(Collected data)
* * *
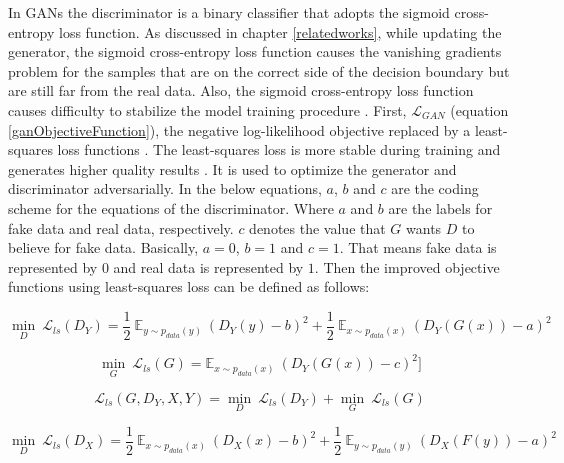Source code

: In \acp{GAN} the discriminator is a binary classifier that adopts the sigmoid cross-entropy loss function. As discussed in chapter \ref{relatedworks}, while updating the generator, the sigmoid cross-entropy loss function causes the vanishing gradients problem for the samples that are on the correct side of the decision boundary but are still far from the real data.  Also, the sigmoid cross-entropy loss function causes difficulty to stabilize the model training procedure \cite{mao2017squares}. First, $\mathcal{L}_{GAN}$ (equation \ref{ganObjectiveFunction}), the negative log-likelihood objective replaced by a least-squares loss functions \cite{mao2017squares}. The least-squares loss is more stable during training and generates higher quality results \cite{mao2017squares}. It is used to optimize the generator and discriminator adversarially. In the below equations, $a$, $b$ and $c$ are the coding scheme for the equations of the discriminator. Where $a$ and $b$ are the labels for fake data and real data, respectively. $c$ denotes the value that $G$ wants $D$ to believe for fake data. Basically, $a = 0$, $b = 1$ and $c = 1$. That means fake data is represented by $0$ and real data is represented by $1$. Then the improved objective functions using least-squares loss can be defined as follows:

    \begin{equation}\label{lsgan1}
        \underset{D}{\min}\ \mathcal{L}_{ls}(D_Y) = \frac{1}{2}\ \mathbb{E}_{y \sim p_{data}(y)}\ (D_Y(y) - b)^2 + 
        \frac{1}{2}\ \mathbb{E}_{x \sim p_{data}(x)}\ (D_Y(G(x)) - a)^2
    \end{equation}
    
    \begin{equation}\label{lsgan2}
        \underset{G}{\min}\ \mathcal{L}_{ls}(G) = \mathbb{E}_{x \sim p_{data}(x)}\ (D_Y(G(x)) - c)^2]
    \end{equation}
    
    \begin{equation}\label{lsgan3}
    \mathcal{L}_{ls}(G, D_Y, X, Y) =  \underset{D}{\min}\ \mathcal{L}_{ls}(D_Y) + \underset{G}{\min}\ \mathcal{L}_{ls}(G)
    \end{equation}
    
    \begin{equation}\label{lsgan4}
        \underset{D}{\min}\ \mathcal{L}_{ls}(D_X) = \frac{1}{2}\ \mathbb{E}_{x \sim p_{data}(x)}\ (D_X(x) - b)^2 + 
        \frac{1}{2}\ \mathbb{E}_{y \sim p_{data}(y)}\ (D_X(F(y)) - a)^2
    \end{equation}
* * *
**WHAT YOU HAVE TO DO**
None of the pictures should appear; repeat the records exactly otherwise.

**RESULT OF THIS EXERCISE**
Source code

: In \acp{GAN} the discriminator is a binary classifier that adopts the sigmoid cross-entropy loss function. As discussed in chapter \ref{relatedworks}, while updating the generator, the sigmoid cross-entropy loss function causes the vanishing gradients problem for the samples that are on the correct side of the decision boundary but are still far from the real data.  Also, the sigmoid cross-entropy loss function causes difficulty to stabilize the model training procedure \cite{mao2017squares}. First, $\mathcal{L}_{GAN}$ (equation \ref{ganObjectiveFunction}), the negative log-likelihood objective replaced by a least-squares loss functions \cite{mao2017squares}. The least-squares loss is more stable during training and generates higher quality results \cite{mao2017squares}. It is used to optimize the generator and discriminator adversarially. In the below equations, $a$, $b$ and $c$ are the coding scheme for the equations of the discriminator. Where $a$ and $b$ are the labels for fake data and real data, respectively. $c$ denotes the value that $G$ wants $D$ to believe for fake data. Basically, $a = 0$, $b = 1$ and $c = 1$. That means fake data is represented by $0$ and real data is represented by $1$. Then the improved objective functions using least-squares loss can be defined as follows:

    \begin{equation}\label{lsgan1}
        \underset{D}{\min}\ \mathcal{L}_{ls}(D_Y) = \frac{1}{2}\ \mathbb{E}_{y \sim p_{data}(y)}\ (D_Y(y) - b)^2 + 
        \frac{1}{2}\ \mathbb{E}_{x \sim p_{data}(x)}\ (D_Y(G(x)) - a)^2
    \end{equation}
    
    \begin{equation}\label{lsgan2}
        \underset{G}{\min}\ \mathcal{L}_{ls}(G) = \mathbb{E}_{x \sim p_{data}(x)}\ (D_Y(G(x)) - c)^2]
    \end{equation}
    
    \begin{equation}\label{lsgan3}
    \mathcal{L}_{ls}(G, D_Y, X, Y) =  \underset{D}{\min}\ \mathcal{L}_{ls}(D_Y) + \underset{G}{\min}\ \mathcal{L}_{ls}(G)
    \end{equation}
    
    \begin{equation}\label{lsgan4}
        \underset{D}{\min}\ \mathcal{L}_{ls}(D_X) = \frac{1}{2}\ \mathbb{E}_{x \sim p_{data}(x)}\ (D_X(x) - b)^2 + 
        \frac{1}{2}\ \mathbb{E}_{y \sim p_{data}(y)}\ (D_X(F(y)) - a)^2
    \end{equation}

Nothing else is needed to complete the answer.